*** Block opens ***

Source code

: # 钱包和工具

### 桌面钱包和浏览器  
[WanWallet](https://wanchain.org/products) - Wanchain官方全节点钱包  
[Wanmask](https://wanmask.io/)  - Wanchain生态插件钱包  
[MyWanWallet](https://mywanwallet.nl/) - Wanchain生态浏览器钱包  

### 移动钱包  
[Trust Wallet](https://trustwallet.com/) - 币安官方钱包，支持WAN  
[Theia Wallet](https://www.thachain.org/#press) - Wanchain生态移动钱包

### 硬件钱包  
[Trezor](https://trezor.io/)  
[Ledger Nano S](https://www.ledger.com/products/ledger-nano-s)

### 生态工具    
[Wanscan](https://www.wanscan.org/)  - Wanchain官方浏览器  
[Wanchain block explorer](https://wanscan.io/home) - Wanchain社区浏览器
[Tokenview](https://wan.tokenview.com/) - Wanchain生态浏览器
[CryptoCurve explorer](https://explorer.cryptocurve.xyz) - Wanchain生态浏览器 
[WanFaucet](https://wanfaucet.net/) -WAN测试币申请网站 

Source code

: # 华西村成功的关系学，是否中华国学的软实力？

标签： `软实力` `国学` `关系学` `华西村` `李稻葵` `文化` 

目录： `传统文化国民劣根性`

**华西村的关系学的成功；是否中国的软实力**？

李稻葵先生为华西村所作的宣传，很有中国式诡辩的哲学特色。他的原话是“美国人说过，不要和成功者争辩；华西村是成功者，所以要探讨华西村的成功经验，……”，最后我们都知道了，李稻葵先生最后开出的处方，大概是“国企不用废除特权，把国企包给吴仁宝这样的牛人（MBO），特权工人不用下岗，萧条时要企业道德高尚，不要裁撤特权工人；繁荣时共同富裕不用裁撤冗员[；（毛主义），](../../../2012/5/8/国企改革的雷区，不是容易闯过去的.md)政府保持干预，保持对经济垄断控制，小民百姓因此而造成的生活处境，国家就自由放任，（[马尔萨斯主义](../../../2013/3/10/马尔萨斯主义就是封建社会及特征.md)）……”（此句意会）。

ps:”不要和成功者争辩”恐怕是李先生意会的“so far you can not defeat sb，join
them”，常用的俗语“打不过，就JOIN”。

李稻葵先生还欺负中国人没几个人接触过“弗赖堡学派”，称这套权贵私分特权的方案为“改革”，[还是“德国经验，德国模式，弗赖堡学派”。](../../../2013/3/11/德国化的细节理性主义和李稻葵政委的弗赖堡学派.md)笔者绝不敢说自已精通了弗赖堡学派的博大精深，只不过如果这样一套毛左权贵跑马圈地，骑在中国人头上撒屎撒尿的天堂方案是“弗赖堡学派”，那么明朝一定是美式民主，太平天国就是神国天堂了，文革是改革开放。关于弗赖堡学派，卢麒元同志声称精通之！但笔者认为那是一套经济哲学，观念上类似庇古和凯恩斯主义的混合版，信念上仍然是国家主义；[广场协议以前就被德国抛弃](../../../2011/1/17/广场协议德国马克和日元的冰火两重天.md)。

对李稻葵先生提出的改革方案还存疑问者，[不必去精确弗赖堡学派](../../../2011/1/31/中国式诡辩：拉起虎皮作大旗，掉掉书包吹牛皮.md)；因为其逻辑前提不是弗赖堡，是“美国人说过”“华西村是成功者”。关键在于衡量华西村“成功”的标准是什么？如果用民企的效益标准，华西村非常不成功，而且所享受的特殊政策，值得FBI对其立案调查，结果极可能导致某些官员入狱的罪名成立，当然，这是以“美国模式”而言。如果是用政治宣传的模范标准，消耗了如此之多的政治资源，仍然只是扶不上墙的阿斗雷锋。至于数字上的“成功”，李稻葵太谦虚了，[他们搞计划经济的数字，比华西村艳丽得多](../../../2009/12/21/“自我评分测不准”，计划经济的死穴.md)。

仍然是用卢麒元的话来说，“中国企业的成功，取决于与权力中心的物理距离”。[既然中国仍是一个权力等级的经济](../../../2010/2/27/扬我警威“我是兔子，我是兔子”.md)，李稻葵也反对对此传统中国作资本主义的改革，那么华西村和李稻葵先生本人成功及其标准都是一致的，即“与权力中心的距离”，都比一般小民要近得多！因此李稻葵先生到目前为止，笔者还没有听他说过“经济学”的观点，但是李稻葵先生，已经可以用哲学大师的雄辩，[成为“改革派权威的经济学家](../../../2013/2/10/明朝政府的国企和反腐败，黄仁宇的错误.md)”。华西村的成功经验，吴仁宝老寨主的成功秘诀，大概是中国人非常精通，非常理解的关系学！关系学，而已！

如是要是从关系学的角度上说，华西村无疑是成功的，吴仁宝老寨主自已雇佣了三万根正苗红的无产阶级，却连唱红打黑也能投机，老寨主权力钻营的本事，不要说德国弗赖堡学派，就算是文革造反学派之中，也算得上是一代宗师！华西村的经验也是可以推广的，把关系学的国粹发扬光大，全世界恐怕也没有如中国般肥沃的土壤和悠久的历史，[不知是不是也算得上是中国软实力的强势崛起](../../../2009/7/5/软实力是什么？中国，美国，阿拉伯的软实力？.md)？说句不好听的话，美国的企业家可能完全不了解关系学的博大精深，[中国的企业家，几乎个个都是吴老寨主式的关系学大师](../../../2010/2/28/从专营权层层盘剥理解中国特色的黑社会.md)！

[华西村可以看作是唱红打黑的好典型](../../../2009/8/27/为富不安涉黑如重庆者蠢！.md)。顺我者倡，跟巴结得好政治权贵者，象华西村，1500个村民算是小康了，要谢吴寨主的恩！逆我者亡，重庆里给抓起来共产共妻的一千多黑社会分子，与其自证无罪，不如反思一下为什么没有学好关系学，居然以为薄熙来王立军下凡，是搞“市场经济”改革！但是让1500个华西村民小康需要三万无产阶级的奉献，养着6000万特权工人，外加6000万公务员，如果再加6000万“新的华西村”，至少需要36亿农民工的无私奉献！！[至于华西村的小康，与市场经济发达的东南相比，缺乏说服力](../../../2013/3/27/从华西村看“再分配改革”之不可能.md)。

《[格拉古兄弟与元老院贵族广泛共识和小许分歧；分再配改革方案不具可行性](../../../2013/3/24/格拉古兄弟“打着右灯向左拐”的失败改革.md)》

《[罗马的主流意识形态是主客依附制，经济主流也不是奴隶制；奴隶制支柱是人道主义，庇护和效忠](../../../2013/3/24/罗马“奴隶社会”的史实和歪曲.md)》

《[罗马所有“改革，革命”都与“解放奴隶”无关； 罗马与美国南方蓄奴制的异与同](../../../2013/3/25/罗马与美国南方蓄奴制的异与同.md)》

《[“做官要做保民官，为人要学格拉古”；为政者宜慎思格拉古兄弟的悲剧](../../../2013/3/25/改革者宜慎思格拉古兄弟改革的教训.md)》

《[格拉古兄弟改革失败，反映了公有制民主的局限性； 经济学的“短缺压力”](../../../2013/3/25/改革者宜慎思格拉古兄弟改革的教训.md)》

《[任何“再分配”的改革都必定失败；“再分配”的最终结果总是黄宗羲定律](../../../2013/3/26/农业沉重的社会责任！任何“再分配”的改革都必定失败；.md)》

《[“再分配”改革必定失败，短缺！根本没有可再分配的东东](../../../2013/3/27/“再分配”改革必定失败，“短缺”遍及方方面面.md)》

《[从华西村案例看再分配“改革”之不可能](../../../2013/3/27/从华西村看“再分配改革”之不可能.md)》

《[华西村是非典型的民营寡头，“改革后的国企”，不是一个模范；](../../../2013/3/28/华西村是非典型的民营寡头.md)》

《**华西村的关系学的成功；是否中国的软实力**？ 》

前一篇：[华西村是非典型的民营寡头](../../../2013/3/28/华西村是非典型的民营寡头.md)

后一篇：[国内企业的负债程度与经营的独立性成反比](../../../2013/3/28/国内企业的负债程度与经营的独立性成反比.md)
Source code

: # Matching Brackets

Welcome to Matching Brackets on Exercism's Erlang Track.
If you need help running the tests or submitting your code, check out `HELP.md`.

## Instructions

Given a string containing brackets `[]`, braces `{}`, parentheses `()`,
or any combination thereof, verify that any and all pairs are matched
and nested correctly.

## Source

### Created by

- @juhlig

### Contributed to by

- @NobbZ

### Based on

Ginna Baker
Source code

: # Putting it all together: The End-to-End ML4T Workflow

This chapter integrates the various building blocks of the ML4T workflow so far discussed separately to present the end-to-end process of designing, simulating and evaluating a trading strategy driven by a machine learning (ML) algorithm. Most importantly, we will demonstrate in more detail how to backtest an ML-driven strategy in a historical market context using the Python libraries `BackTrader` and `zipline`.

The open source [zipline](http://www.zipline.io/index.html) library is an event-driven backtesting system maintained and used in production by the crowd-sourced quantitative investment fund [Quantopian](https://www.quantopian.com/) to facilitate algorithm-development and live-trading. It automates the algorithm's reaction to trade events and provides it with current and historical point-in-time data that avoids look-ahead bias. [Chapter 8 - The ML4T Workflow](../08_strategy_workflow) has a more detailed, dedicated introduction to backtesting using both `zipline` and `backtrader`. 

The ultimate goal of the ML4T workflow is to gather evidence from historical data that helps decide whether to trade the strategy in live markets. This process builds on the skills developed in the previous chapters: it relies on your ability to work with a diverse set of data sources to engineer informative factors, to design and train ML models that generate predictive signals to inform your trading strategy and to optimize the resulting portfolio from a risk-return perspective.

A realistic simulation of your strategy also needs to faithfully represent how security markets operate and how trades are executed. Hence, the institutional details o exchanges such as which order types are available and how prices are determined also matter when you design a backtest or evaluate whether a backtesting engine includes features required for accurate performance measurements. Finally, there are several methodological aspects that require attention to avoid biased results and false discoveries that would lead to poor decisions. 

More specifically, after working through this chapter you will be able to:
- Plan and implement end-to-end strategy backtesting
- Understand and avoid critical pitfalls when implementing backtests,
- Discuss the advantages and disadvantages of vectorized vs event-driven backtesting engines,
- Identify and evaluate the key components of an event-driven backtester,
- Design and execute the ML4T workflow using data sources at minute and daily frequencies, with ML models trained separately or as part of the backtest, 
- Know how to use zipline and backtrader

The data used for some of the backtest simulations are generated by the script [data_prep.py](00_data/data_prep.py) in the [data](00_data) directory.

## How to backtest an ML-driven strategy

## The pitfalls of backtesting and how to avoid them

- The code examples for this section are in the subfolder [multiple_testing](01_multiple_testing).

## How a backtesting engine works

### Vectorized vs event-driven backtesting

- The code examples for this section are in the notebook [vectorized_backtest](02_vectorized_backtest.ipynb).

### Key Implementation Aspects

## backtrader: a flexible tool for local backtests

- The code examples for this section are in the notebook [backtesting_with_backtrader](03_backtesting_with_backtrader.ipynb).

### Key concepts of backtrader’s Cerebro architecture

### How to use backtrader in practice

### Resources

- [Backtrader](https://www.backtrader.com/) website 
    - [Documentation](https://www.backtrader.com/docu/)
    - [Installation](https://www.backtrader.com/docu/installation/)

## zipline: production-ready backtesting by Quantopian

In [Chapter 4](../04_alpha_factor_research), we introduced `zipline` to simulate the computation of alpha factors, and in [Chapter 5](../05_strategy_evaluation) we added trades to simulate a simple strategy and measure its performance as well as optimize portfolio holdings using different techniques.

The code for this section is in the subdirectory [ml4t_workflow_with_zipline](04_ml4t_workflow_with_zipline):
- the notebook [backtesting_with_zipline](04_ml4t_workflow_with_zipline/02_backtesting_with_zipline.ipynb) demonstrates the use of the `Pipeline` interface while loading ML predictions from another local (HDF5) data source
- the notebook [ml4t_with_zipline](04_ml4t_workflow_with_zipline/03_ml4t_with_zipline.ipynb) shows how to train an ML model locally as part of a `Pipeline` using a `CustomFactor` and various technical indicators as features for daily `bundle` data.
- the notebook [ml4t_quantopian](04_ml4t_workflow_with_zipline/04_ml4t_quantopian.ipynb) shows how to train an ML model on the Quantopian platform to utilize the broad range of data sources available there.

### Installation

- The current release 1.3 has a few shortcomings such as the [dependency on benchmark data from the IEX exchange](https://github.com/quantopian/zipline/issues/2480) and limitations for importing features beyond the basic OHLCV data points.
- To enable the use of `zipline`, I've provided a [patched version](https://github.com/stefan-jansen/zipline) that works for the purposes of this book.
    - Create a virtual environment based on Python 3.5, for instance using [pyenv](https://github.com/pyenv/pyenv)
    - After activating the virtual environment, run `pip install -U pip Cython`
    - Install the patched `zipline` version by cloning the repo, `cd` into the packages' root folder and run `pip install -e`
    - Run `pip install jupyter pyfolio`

*** Block closes ***

YOUR INSTRUCTIONS ▸ All lines of the data above that include the word "products" must be shown.

TASK SOLUTION ▸
[WanWallet](https://wanchain.org/products) - Wanchain官方全节点钱包  
[Ledger Nano S](https://www.ledger.com/products/ledger-nano-s)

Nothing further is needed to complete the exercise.